Scientists also took skin biopsies from 50 leprosy patients being treated at a Baton Rouge clinic. Three-quarters had never had foreign exposure, but lived in Southern states where they could have been exposed to armadillos.

An analysis found that samples from the patients and armadillos were genetically similar to each other and were different from leprosy strains found elsewhere in the world. The unique strain was found in 28 armadillos and 25 patients.

Of the 15 patients for whom researchers had information, seven said they had no contact with armadillos; eight said they did, including one who routinely hunted and ate them.

While the work did not document direct transmission from animal to human, "the evidence is pretty convincing that it happens," said Dr. Brian Currie, an infectious disease expert at Montefiore Medical Center in New York, who had no role in the study.

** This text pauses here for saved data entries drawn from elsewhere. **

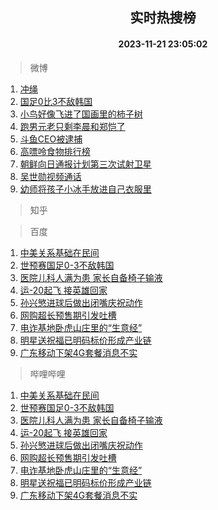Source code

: <div align="center"><h2>实时热搜榜</h2><h4>2023-11-21 23:05:02</h4></div>

> 微博  

1. [冲绳](https://s.weibo.com/weibo?q=%E5%86%B2%E7%BB%B3&t=31&band_rank=1&Refer=top)<br />
2. [国足0比3不敌韩国](https://s.weibo.com/weibo?q=%E5%9B%BD%E8%B6%B30%E6%AF%943%E4%B8%8D%E6%95%8C%E9%9F%A9%E5%9B%BD&t=31&band_rank=2&Refer=top)<br />
3. [小鸟好像飞进了国画里的柿子树](https://s.weibo.com/weibo?q=%23%E5%B0%8F%E9%B8%9F%E5%A5%BD%E5%83%8F%E9%A3%9E%E8%BF%9B%E4%BA%86%E5%9B%BD%E7%94%BB%E9%87%8C%E7%9A%84%E6%9F%BF%E5%AD%90%E6%A0%91%23&t=31&band_rank=3&Refer=top)<br />
4. [跑男元老只剩李晨和郑恺了](https://s.weibo.com/weibo?q=%23%E8%B7%91%E7%94%B7%E5%85%83%E8%80%81%E5%8F%AA%E5%89%A9%E6%9D%8E%E6%99%A8%E5%92%8C%E9%83%91%E6%81%BA%E4%BA%86%23&t=31&band_rank=4&Refer=top)<br />
5. [斗鱼CEO被逮捕](https://s.weibo.com/weibo?q=%23%E6%96%97%E9%B1%BCCEO%E8%A2%AB%E9%80%AE%E6%8D%95%23&t=31&band_rank=5&Refer=top)<br />
6. [高嘌呤食物排行榜](https://s.weibo.com/weibo?q=%E9%AB%98%E5%98%8C%E5%91%A4%E9%A3%9F%E7%89%A9%E6%8E%92%E8%A1%8C%E6%A6%9C&t=31&band_rank=6&Refer=top)<br />
7. [朝鲜向日通报计划第三次试射卫星](https://s.weibo.com/weibo?q=%23%E6%9C%9D%E9%B2%9C%E5%90%91%E6%97%A5%E9%80%9A%E6%8A%A5%E8%AE%A1%E5%88%92%E7%AC%AC%E4%B8%89%E6%AC%A1%E8%AF%95%E5%B0%84%E5%8D%AB%E6%98%9F%23&t=31&band_rank=7&Refer=top)<br />
8. [吴世勋视频通话](https://s.weibo.com/weibo?q=%23%E5%90%B4%E4%B8%96%E5%8B%8B%E8%A7%86%E9%A2%91%E9%80%9A%E8%AF%9D%23&t=31&band_rank=8&Refer=top)<br />
9. [幼师将孩子小冰手放进自己衣服里](https://s.weibo.com/weibo?q=%23%E5%B9%BC%E5%B8%88%E5%B0%86%E5%AD%A9%E5%AD%90%E5%B0%8F%E5%86%B0%E6%89%8B%E6%94%BE%E8%BF%9B%E8%87%AA%E5%B7%B1%E8%A1%A3%E6%9C%8D%E9%87%8C%23&t=31&band_rank=9&Refer=top)<br />

> 知乎  


> 百度  

1. [中美关系基础在民间](https://www.baidu.com/s?wd=%E4%B8%AD%E7%BE%8E%E5%85%B3%E7%B3%BB%E5%9F%BA%E7%A1%80%E5%9C%A8%E6%B0%91%E9%97%B4&sa=fyb_news&rsv_dl=fyb_news)<br />
2. [世预赛国足0-3不敌韩国](https://www.baidu.com/s?wd=%E4%B8%96%E9%A2%84%E8%B5%9B%E5%9B%BD%E8%B6%B30-3%E4%B8%8D%E6%95%8C%E9%9F%A9%E5%9B%BD&sa=fyb_news&rsv_dl=fyb_news)<br />
3. [医院儿科人满为患 家长自备椅子输液](https://www.baidu.com/s?wd=%E5%8C%BB%E9%99%A2%E5%84%BF%E7%A7%91%E4%BA%BA%E6%BB%A1%E4%B8%BA%E6%82%A3+%E5%AE%B6%E9%95%BF%E8%87%AA%E5%A4%87%E6%A4%85%E5%AD%90%E8%BE%93%E6%B6%B2&sa=fyb_news&rsv_dl=fyb_news)<br />
4. [运-20起飞 接英雄回家](https://www.baidu.com/s?wd=%E8%BF%90-20%E8%B5%B7%E9%A3%9E+%E6%8E%A5%E8%8B%B1%E9%9B%84%E5%9B%9E%E5%AE%B6&sa=fyb_news&rsv_dl=fyb_news)<br />
5. [孙兴慜进球后做出闭嘴庆祝动作](https://www.baidu.com/s?wd=%E5%AD%99%E5%85%B4%E6%85%9C%E8%BF%9B%E7%90%83%E5%90%8E%E5%81%9A%E5%87%BA%E9%97%AD%E5%98%B4%E5%BA%86%E7%A5%9D%E5%8A%A8%E4%BD%9C&sa=fyb_news&rsv_dl=fyb_news)<br />
6. [网购超长预售期引发吐槽](https://www.baidu.com/s?wd=%E7%BD%91%E8%B4%AD%E8%B6%85%E9%95%BF%E9%A2%84%E5%94%AE%E6%9C%9F%E5%BC%95%E5%8F%91%E5%90%90%E6%A7%BD&sa=fyb_news&rsv_dl=fyb_news)<br />
7. [电诈基地卧虎山庄里的“生意经”](https://www.baidu.com/s?wd=%E7%94%B5%E8%AF%88%E5%9F%BA%E5%9C%B0%E5%8D%A7%E8%99%8E%E5%B1%B1%E5%BA%84%E9%87%8C%E7%9A%84%E2%80%9C%E7%94%9F%E6%84%8F%E7%BB%8F%E2%80%9D&sa=fyb_news&rsv_dl=fyb_news)<br />
8. [明星送祝福已明码标价形成产业链](https://www.baidu.com/s?wd=%E6%98%8E%E6%98%9F%E9%80%81%E7%A5%9D%E7%A6%8F%E5%B7%B2%E6%98%8E%E7%A0%81%E6%A0%87%E4%BB%B7%E5%BD%A2%E6%88%90%E4%BA%A7%E4%B8%9A%E9%93%BE&sa=fyb_news&rsv_dl=fyb_news)<br />
9. [广东移动下架4G套餐消息不实](https://www.baidu.com/s?wd=%E5%B9%BF%E4%B8%9C%E7%A7%BB%E5%8A%A8%E4%B8%8B%E6%9E%B64G%E5%A5%97%E9%A4%90%E6%B6%88%E6%81%AF%E4%B8%8D%E5%AE%9E&sa=fyb_news&rsv_dl=fyb_news)<br />

> 哔哩哔哩  

1. [中美关系基础在民间](https://www.baidu.com/s?wd=%E4%B8%AD%E7%BE%8E%E5%85%B3%E7%B3%BB%E5%9F%BA%E7%A1%80%E5%9C%A8%E6%B0%91%E9%97%B4&sa=fyb_news&rsv_dl=fyb_news)<br />
2. [世预赛国足0-3不敌韩国](https://www.baidu.com/s?wd=%E4%B8%96%E9%A2%84%E8%B5%9B%E5%9B%BD%E8%B6%B30-3%E4%B8%8D%E6%95%8C%E9%9F%A9%E5%9B%BD&sa=fyb_news&rsv_dl=fyb_news)<br />
3. [医院儿科人满为患 家长自备椅子输液](https://www.baidu.com/s?wd=%E5%8C%BB%E9%99%A2%E5%84%BF%E7%A7%91%E4%BA%BA%E6%BB%A1%E4%B8%BA%E6%82%A3+%E5%AE%B6%E9%95%BF%E8%87%AA%E5%A4%87%E6%A4%85%E5%AD%90%E8%BE%93%E6%B6%B2&sa=fyb_news&rsv_dl=fyb_news)<br />
4. [运-20起飞 接英雄回家](https://www.baidu.com/s?wd=%E8%BF%90-20%E8%B5%B7%E9%A3%9E+%E6%8E%A5%E8%8B%B1%E9%9B%84%E5%9B%9E%E5%AE%B6&sa=fyb_news&rsv_dl=fyb_news)<br />
5. [孙兴慜进球后做出闭嘴庆祝动作](https://www.baidu.com/s?wd=%E5%AD%99%E5%85%B4%E6%85%9C%E8%BF%9B%E7%90%83%E5%90%8E%E5%81%9A%E5%87%BA%E9%97%AD%E5%98%B4%E5%BA%86%E7%A5%9D%E5%8A%A8%E4%BD%9C&sa=fyb_news&rsv_dl=fyb_news)<br />
6. [网购超长预售期引发吐槽](https://www.baidu.com/s?wd=%E7%BD%91%E8%B4%AD%E8%B6%85%E9%95%BF%E9%A2%84%E5%94%AE%E6%9C%9F%E5%BC%95%E5%8F%91%E5%90%90%E6%A7%BD&sa=fyb_news&rsv_dl=fyb_news)<br />
7. [电诈基地卧虎山庄里的“生意经”](https://www.baidu.com/s?wd=%E7%94%B5%E8%AF%88%E5%9F%BA%E5%9C%B0%E5%8D%A7%E8%99%8E%E5%B1%B1%E5%BA%84%E9%87%8C%E7%9A%84%E2%80%9C%E7%94%9F%E6%84%8F%E7%BB%8F%E2%80%9D&sa=fyb_news&rsv_dl=fyb_news)<br />
8. [明星送祝福已明码标价形成产业链](https://www.baidu.com/s?wd=%E6%98%8E%E6%98%9F%E9%80%81%E7%A5%9D%E7%A6%8F%E5%B7%B2%E6%98%8E%E7%A0%81%E6%A0%87%E4%BB%B7%E5%BD%A2%E6%88%90%E4%BA%A7%E4%B8%9A%E9%93%BE&sa=fyb_news&rsv_dl=fyb_news)<br />
9. [广东移动下架4G套餐消息不实](https://www.baidu.com/s?wd=%E5%B9%BF%E4%B8%9C%E7%A7%BB%E5%8A%A8%E4%B8%8B%E6%9E%B64G%E5%A5%97%E9%A4%90%E6%B6%88%E6%81%AF%E4%B8%8D%E5%AE%9E&sa=fyb_news&rsv_dl=fyb_news)<br />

The good news is the disease is curable with prompt treatment of antibiotics before complications set in. The drugs typically kill the bacteria within days and make it non-contagious. It usually takes a year or two to fully clear the germ from the body. Those most at risk of contagion are family members who are in constant contact with an untreated person.

If left untreated, leprosy can cause nerve damage so severe that people lose feeling in their fingers and toes, leading to deformity and disability. Which is why lead researcher Richard Truman offered some sage advice for those who love armadillo burgers: "Leave the animals alone."